Perhaps my greatest misgiving about McCormack’s project is ultimately that it’s too logical.  Allow me to explain.  When McCormack says something like, “The Word is eternally predisposed to become man, and thus humility and finitude is proper, not alien, to him; the logos is always the logos incarnandus,” I’m like “Right on!  Preach it brother!”  But when he goes a step further, and says, “And therefore, the Word does not empty himself in time, but emptied himself in eternity; he has always been self-confined by these human limitations, acting not by the power native to him, but the power of the Spirit,” I’m like “Whoa, hold on there!”  Now, one might say that the second statement really isn’t a separate step, but simply a logical result of the first statement, combined with the principle of divine immutability, and the principle that God is pure actuality, with no potentiality.  These principles would seem to lead us inexorably to the conclusion that if the Son always was going to be self-emptyingly finite, he must always have been self-emptyingly finite, otherwise he is realizing an unrealized potentiality in time and undergoing change.  Perhaps there is no way around this–logic is a cruel taskmaster, and not to be trifled with.

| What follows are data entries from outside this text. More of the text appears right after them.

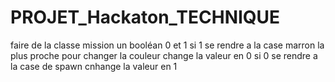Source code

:# PROJET_Hackaton_TECHNIQUE

faire de la classe mission un booléan 0 et 1 
si 1 se rendre a la case marron la plus proche pour changer la couleur change la valeur en 0
si 0 se rendre a la case de spawn cnhange la valeur en 1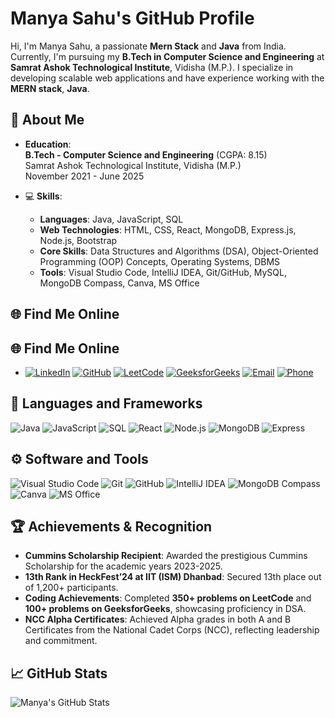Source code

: # Manya Sahu's GitHub Profile

Hi, I'm Manya Sahu, a passionate **Mern Stack** and **Java** from India. Currently, I'm pursuing my **B.Tech in Computer Science and Engineering** at **Samrat Ashok Technological Institute**, Vidisha (M.P.). I specialize in developing scalable web applications and have experience working with the **MERN stack**, **Java**.
## 🚀 About Me

- **Education**:  
  **B.Tech - Computer Science and Engineering** (CGPA: 8.15)  
  Samrat Ashok Technological Institute, Vidisha (M.P.)  
  November 2021 - June 2025

- 💻 **Skills**:  
  - **Languages**: Java, JavaScript, SQL  
  - **Web Technologies**: HTML, CSS, React, MongoDB, Express.js, Node.js, Bootstrap  
  - **Core Skills**: Data Structures and Algorithms (DSA), Object-Oriented Programming (OOP) Concepts, Operating Systems, DBMS  
  - **Tools**: Visual Studio Code, IntelliJ IDEA, Git/GitHub, MySQL, MongoDB Compass, Canva, MS Office

## 🌐 Find Me Online

## 🌐 Find Me Online

- [![LinkedIn](https://img.shields.io/badge/-LinkedIn-blue?style=flat-square&logo=linkedin)](https://www.linkedin.com/in/manya-sahu-3a190123a/)
  [![GitHub](https://img.shields.io/badge/-GitHub-black?style=flat-square&logo=github)](https://github.com/Manya2418)
 [![LeetCode](https://img.shields.io/badge/-LeetCode-orange?style=flat-square&logo=leetCode)](https://leetcode.com/u/Manya123/)
[![GeeksforGeeks](https://img.shields.io/badge/-GeeksforGeeks-green?style=flat-square&logo=geeksforgeeks)](https://www.geeksforgeeks.org/user/manyasm4rk/)
[![Email](https://img.shields.io/badge/-Email-c14438?style=flat-square&logo=gmail)](mailto:manya25cs077@satiengg.in)
[![Phone](https://img.shields.io/badge/Phone-%2B91%208878445003-blue?style=flat-square&logo=phone)](tel:+918878445003)



## 🔧 Languages and Frameworks

![Java](https://img.shields.io/badge/Java-007396?style=flat-square&logo=java)
![JavaScript](https://img.shields.io/badge/JavaScript-323330?style=flat-square&logo=javascript)
![SQL](https://img.shields.io/badge/SQL-003B57?style=flat-square&logo=postgresql)
![React](https://img.shields.io/badge/React-61DAFB?style=flat-square&logo=react)
![Node.js](https://img.shields.io/badge/Node.js-339933?style=flat-square&logo=node.js)
![MongoDB](https://img.shields.io/badge/MongoDB-4EA94B?style=flat-square&logo=mongodb)
![Express](https://img.shields.io/badge/Express-000000?style=flat-square&logo=express)

## ⚙️ Software and Tools

![Visual Studio Code](https://img.shields.io/badge/Visual_Studio_Code-007ACC?style=flat-square&logo=visual-studio-code)
![Git](https://img.shields.io/badge/Git-F05032?style=flat-square&logo=git)
![GitHub](https://img.shields.io/badge/GitHub-181717?style=flat-square&logo=github)
![IntelliJ IDEA](https://img.shields.io/badge/IntelliJ_IDEA-000000?style=flat-square&logo=intellij-idea)
![MongoDB Compass](https://img.shields.io/badge/MongoDB_Compass-47A248?style=flat-square&logo=mongodb-compass)
![Canva](https://img.shields.io/badge/Canva-00C4CC?style=flat-square&logo=canva)
![MS Office](https://img.shields.io/badge/MS_Office-D83B01?style=flat-square&logo=microsoft-office)

## 🏆 Achievements & Recognition

- **Cummins Scholarship Recipient**: Awarded the prestigious Cummins Scholarship for the academic years 2023-2025.
- **13th Rank in HeckFest’24 at IIT (ISM) Dhanbad**: Secured 13th place out of 1,200+ participants.
- **Coding Achievements**: Completed **350+ problems on LeetCode** and **100+ problems on GeeksforGeeks**, showcasing proficiency in DSA.
- **NCC Alpha Certificates**: Achieved Alpha grades in both A and B Certificates from the National Cadet Corps (NCC), reflecting leadership and commitment.


## 📈 GitHub Stats

![Manya's GitHub Stats](https://github-readme-stats.vercel.app/api?username=your-github-username&show_icons=true&hide_title=true&count_private=true&hide=prs&theme=dark)
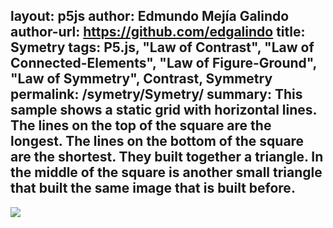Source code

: layout: p5js
author: Edmundo Mejía Galindo
author-url: https://github.com/edgalindo
title: Symetry
tags: P5.js, "Law of Contrast", "Law of Connected-Elements", "Law of Figure-Ground", "Law of Symmetry", Contrast, Symmetry
permalink: /symetry/Symetry/
summary: This sample shows a static grid with horizontal lines. The lines on the top of the square are the longest. The lines on the bottom of the square are the shortest. They built together a triangle. In the middle of the square is another small triangle that built the same image that is built before.
---
![](./.png)
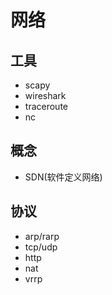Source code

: # 网络

## 工具
- scapy
- wireshark
- traceroute
- nc

## 概念
- SDN(软件定义网络)

## 协议
- arp/rarp
- tcp/udp
- http
- nat
- vrrp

But I’m wary, because it has been said (don’t ask me to say precisely where and by whom) that all the great ancient heresies, perhaps especially in Christology, erred by trying to follow out a certain logical principle to its conclusion; existing doctrines seemed to them too shrouded in mystery and incoherence, and so they tried to find a neat logical solution.  Hence Nestorianism.  In response to Nestorius, Cyril and the Alexandrians said all kinds of delightfully paradoxical things, such as “the immortal one died,” “the impassible one suffered.”  The Chalcedonian creed itself is a devilish bundle of paradoxes.  Now, my suspicions are aroused when such paradoxical formulations are pounced upon by McCormack as signs of inconsistency, incoherence, of a logical knot that needs to be unraveled, rather than as a mystery to be gloried in, as the Alexandrians apparently considered them.  I think Cyril knew full well that his formulations did not fit into a neat logical package, but I think he thought that was precisely the point–the Incarnation is all about God not fitting himself into a neat logical package, but doing things we never could have imagined.  

McCormack spoke repeatedly of the need for a “well-ordered” doctrine of Christ, by which he meant one that ties up the logical loose ends; he admitted that of course there must always be a place for mystery, but was suspicious that most invocations of mystery are simply cop-outs, and excuses for protecting our biases.  I would suggest that a similar concern for consistency and order partially underlies McCormack’s antipathy to what he sees as muddled, hybridizing forms of ecumenical theology.  It certainly partially underlay his antipathy to ontological soteriologies, which he tended to consider hopelessly vague and mysterious. 

There seems to be something perversely modernist in all this, in the single-minded pursuit of strict logical consistency in such questions, and I think heresy is never far off when you try to renounce paradox and make it all make good plain sense.  Call me po-mo, call me Kierkegaardian, call me Catholic if you like.  But I have to at least wonder whether McCormack, occupying the Charles Hodge Chair of Systematic Theology, hasn’t inherited something of Old Princeton’s analytical scholasticism, with its desiccating effect on theology, anti-sacramental trajectory, and so forth. But there, I’m on the threshold of rambling and blathering, or perhaps already crossed it, so I will leave it at that.  

Again, this is not so much an outright criticism (though it may have sounded like one) as it is a vague discomfort, which I have hopefully succeeded here in making somewhat less vague.